The Whim was a play written and published by Eglantine Wallace in 1795. Despite its completion, the play was never performed as it was banned under the Licensing Act 1737. The play received considerable backlash from Wallace for its 
scrutiny towards her work and the subsequent removal of it from theatrical production.

Overview

The Whim is set in 18th century English society under the estate of Lord Crotchett--a wealthy noble who has decided to entertain the idea of hosting an ancient event known as the Feast of Saturnalia. The feast challenged the social structure of 18th century England at the time by inverting the roles of nobility and the servant class. This may have likely been the reason for the play's ban, preventing it from being performed in theaters after 1795 under the Licensing Act of 1737.

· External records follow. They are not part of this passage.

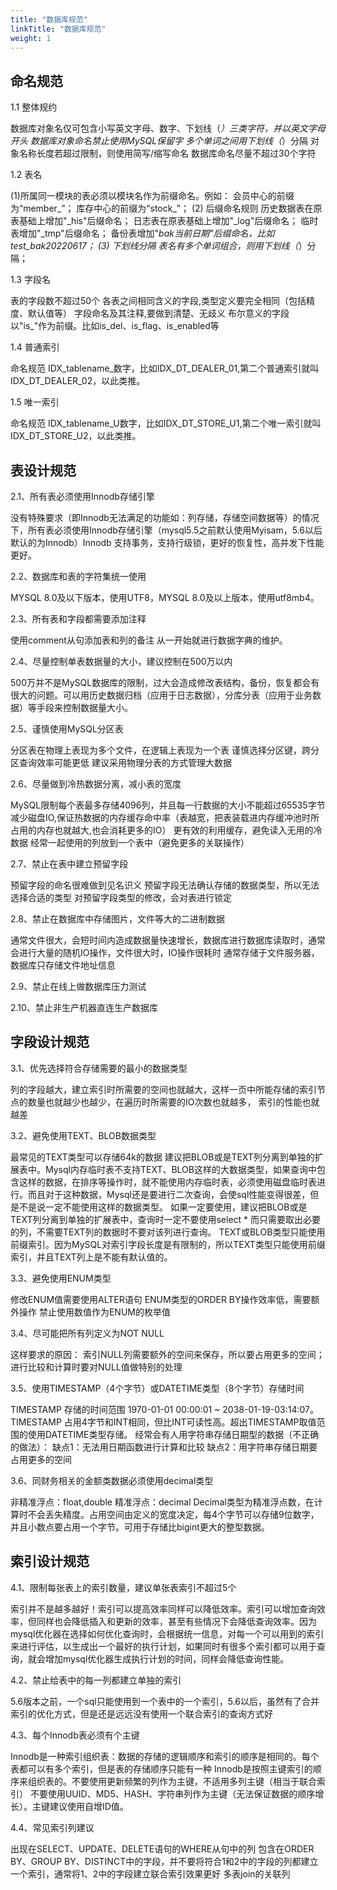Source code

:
 ```yaml
---
title: "数据库规范"
linkTitle: "数据库规范"
weight: 1
---
```

## 命名规范

1.1 整体规约

数据库对象名仅可包含小写英文字母、数字、下划线（_）三类字符，并以英文字母开头 
数据库对象命名禁止使用MySQL保留字
多个单词之间用下划线（_）分隔
对象名称长度若超过限制，则使用简写/缩写命名 
数据库命名尽量不超过30个字符

1.2 表名

(1)所属同一模块的表必须以模块名作为前缀命名。例如：
会员中心的前缀为“member_”；
库存中心的前缀为“stock_”； 
(2) 后缀命名规则
历史数据表在原表基础上增加"_his"后缀命名；
日志表在原表基础上增加"_log"后缀命名；
临时表增加"_tmp"后缀命名；
备份表增加"_bak当前日期"后缀命名，比如 test_bak20220617； 
(3) 下划线分隔
表名有多个单词组合，则用下划线（_）分隔； 

1.3 字段名

表的字段数不超过50个
各表之间相同含义的字段,类型定义要完全相同（包括精度、默认值等）
字段命名及其注释,要做到清楚、无歧义
布尔意义的字段以"is_"作为前缀。比如is_del、is_flag、is_enabled等 

1.4 普通索引

命名规范 IDX_tablename_数字，比如IDX_DT_DEALER_01,第二个普通索引就叫 IDX_DT_DEALER_02，以此类推。 

1.5 唯一索引

命名规范 IDX_tablename_U数字，比如IDX_DT_STORE_U1,第二个唯一索引就叫 IDX_DT_STORE_U2，以此类推。

## 表设计规范
2.1、所有表必须使用Innodb存储引擎

没有特殊要求（即Innodb无法满足的功能如：列存储，存储空间数据等）的情况下，所有表必须使用Innodb存储引擎（mysql5.5之前默认使用Myisam，5.6以后默认的为Innodb）Innodb 支持事务，支持行级锁，更好的恢复性，高并发下性能更好。

2.2、数据库和表的字符集统一使用

MYSQL 8.0及以下版本，使用UTF8，MYSQL 8.0及以上版本，使用utf8mb4。

2.3、所有表和字段都需要添加注释

使用comment从句添加表和列的备注 从一开始就进行数据字典的维护。

2.4、尽量控制单表数据量的大小，建议控制在500万以内

500万并不是MySQL数据库的限制，过大会造成修改表结构，备份，恢复都会有很大的问题。可以用历史数据归档（应用于日志数据），分库分表（应用于业务数据）等手段来控制数据量大小。

2.5、谨慎使用MySQL分区表

分区表在物理上表现为多个文件，在逻辑上表现为一个表 谨慎选择分区键，跨分区查询效率可能更低 建议采用物理分表的方式管理大数据

2.6、尽量做到冷热数据分离，减小表的宽度

MySQL限制每个表最多存储4096列，并且每一行数据的大小不能超过65535字节 减少磁盘IO,保证热数据的内存缓存命中率（表越宽，把表装载进内存缓冲池时所占用的内存也就越大,也会消耗更多的IO） 更有效的利用缓存，避免读入无用的冷数据 经常一起使用的列放到一个表中（避免更多的关联操作）

2.7、禁止在表中建立预留字段

预留字段的命名很难做到见名识义 预留字段无法确认存储的数据类型，所以无法选择合适的类型 对预留字段类型的修改，会对表进行锁定

2.8、禁止在数据库中存储图片，文件等大的二进制数据

通常文件很大，会短时间内造成数据量快速增长，数据库进行数据库读取时，通常会进行大量的随机IO操作，文件很大时，IO操作很耗时 通常存储于文件服务器，数据库只存储文件地址信息

2.9、禁止在线上做数据库压力测试

2.10、禁止非生产机器直连生产数据库 

## 字段设计规范
3.1、优先选择符合存储需要的最小的数据类型

列的字段越大，建立索引时所需要的空间也就越大，这样一页中所能存储的索引节点的数量也就越少也越少，在遍历时所需要的IO次数也就越多， 索引的性能也就越差

3.2、避免使用TEXT、BLOB数据类型

最常见的TEXT类型可以存储64k的数据
建议把BLOB或是TEXT列分离到单独的扩展表中。Mysql内存临时表不支持TEXT、BLOB这样的大数据类型，如果查询中包含这样的数据，在排序等操作时，就不能使用内存临时表，必须使用磁盘临时表进行。而且对于这种数据，Mysql还是要进行二次查询，会使sql性能变得很差，但是不是说一定不能使用这样的数据类型。
如果一定要使用，建议把BLOB或是TEXT列分离到单独的扩展表中，查询时一定不要使用select * 而只需要取出必要的列，不需要TEXT列的数据时不要对该列进行查询。 
TEXT或BLOB类型只能使用前缀索引。因为MySQL对索引字段长度是有限制的，所以TEXT类型只能使用前缀索引，并且TEXT列上是不能有默认值的。

3.3、避免使用ENUM类型

修改ENUM值需要使用ALTER语句
ENUM类型的ORDER BY操作效率低，需要额外操作
禁止使用数值作为ENUM的枚举值

3.4、尽可能把所有列定义为NOT NULL

这样要求的原因：
索引NULL列需要额外的空间来保存，所以要占用更多的空间；
进行比较和计算时要对NULL值做特别的处理

3.5、使用TIMESTAMP（4个字节）或DATETIME类型（8个字节）存储时间

TIMESTAMP 存储的时间范围 1970-01-01 00:00:01 ~ 2038-01-19-03:14:07。
TIMESTAMP 占用4字节和INT相同，但比INT可读性高。超出TIMESTAMP取值范围的使用DATETIME类型存储。
经常会有人用字符串存储日期型的数据（不正确的做法）：
缺点1：无法用日期函数进行计算和比较
缺点2：用字符串存储日期要占用更多的空间

3.6、同财务相关的金额类数据必须使用decimal类型

非精准浮点：float,double
精准浮点：decimal
Decimal类型为精准浮点数，在计算时不会丢失精度。占用空间由定义的宽度决定，每4个字节可以存储9位数字，并且小数点要占用一个字节。可用于存储比bigint更大的整型数据。

## 索引设计规范 
4.1、限制每张表上的索引数量，建议单张表索引不超过5个

索引并不是越多越好！索引可以提高效率同样可以降低效率。索引可以增加查询效率，但同样也会降低插入和更新的效率，甚至有些情况下会降低查询效率。因为mysql优化器在选择如何优化查询时，会根据统一信息，对每一个可以用到的索引来进行评估，以生成出一个最好的执行计划，如果同时有很多个索引都可以用于查询，就会增加mysql优化器生成执行计划的时间，同样会降低查询性能。

4.2、禁止给表中的每一列都建立单独的索引

5.6版本之前，一个sql只能使用到一个表中的一个索引，5.6以后，虽然有了合并索引的优化方式，但是还是远远没有使用一个联合索引的查询方式好

4.3、每个Innodb表必须有个主键

Innodb是一种索引组织表：数据的存储的逻辑顺序和索引的顺序是相同的。每个表都可以有多个索引，但是表的存储顺序只能有一种 Innodb是按照主键索引的顺序来组织表的。不要使用更新频繁的列作为主键，不适用多列主键（相当于联合索引） 不要使用UUID、MD5、HASH、字符串列作为主键（无法保证数据的顺序增长）。主键建议使用自增ID值。

4.4、常见索引列建议

出现在SELECT、UPDATE、DELETE语句的WHERE从句中的列
包含在ORDER BY、GROUP BY、DISTINCT中的字段，并不要将符合1和2中的字段的列都建立一个索引，通常将1、2中的字段建立联合索引效果更好
多表join的关联列 

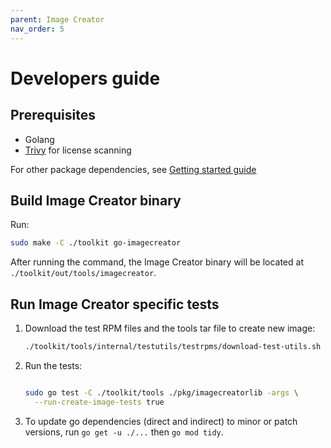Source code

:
 ```yaml
---
parent: Image Creator
nav_order: 5
---
```


# Developers guide

## Prerequisites

- Golang
- [Trivy](https://github.com/aquasecurity/trivy/releases/latest) for license scanning

For other package dependencies, see [Getting started guide](./quick-start/quick-start.md)

## Build Image Creator binary

Run:

```bash
sudo make -C ./toolkit go-imagecreator
```

After running the command, the Image Creator binary will be located at
`./toolkit/out/tools/imagecreator`.

## Run Image Creator specific tests

1. Download the test RPM files and the tools tar file to create new image:

   ```bash
   ./toolkit/tools/internal/testutils/testrpms/download-test-utils.sh -t 3.0 -s true
   ```

2. Run the tests:

   ```bash

   sudo go test -C ./toolkit/tools ./pkg/imagecreatorlib -args \
     --run-create-image-tests true
   ```

3. To update go dependencies (direct and indirect) to minor or patch versions,
   run `go get -u ./...` then `go mod tidy`.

While Lord Crotchett's role as master to the estate was changed to a servant, Nell and Fag (two of the former servants) are put in charge of the estate for the day due to their low social class standing. The play follows the drama and events which Nell and Fag take part in, ultimately culminating in the marriage between Maria (a head maid) and Caesar (a disguised noble not originally from the estate). While Lord Crotchett does not consent to the marriage initially, he permits it and even condones it as he does not have the power to deny Fag or Nell in this social structure.

Criticism and interpretation

Wallace's public image was apparently well received in London on her return in 1793 while she was entertaining General Charles François Dumouriez. However, her distaste for English government surfaced in The Whim in both the preface and the general themes of the play. Due to the Licensing Act of 1737 being in effect, Wallace's play was silenced before it could be publicly performed, leaving it to manuscript formats only. 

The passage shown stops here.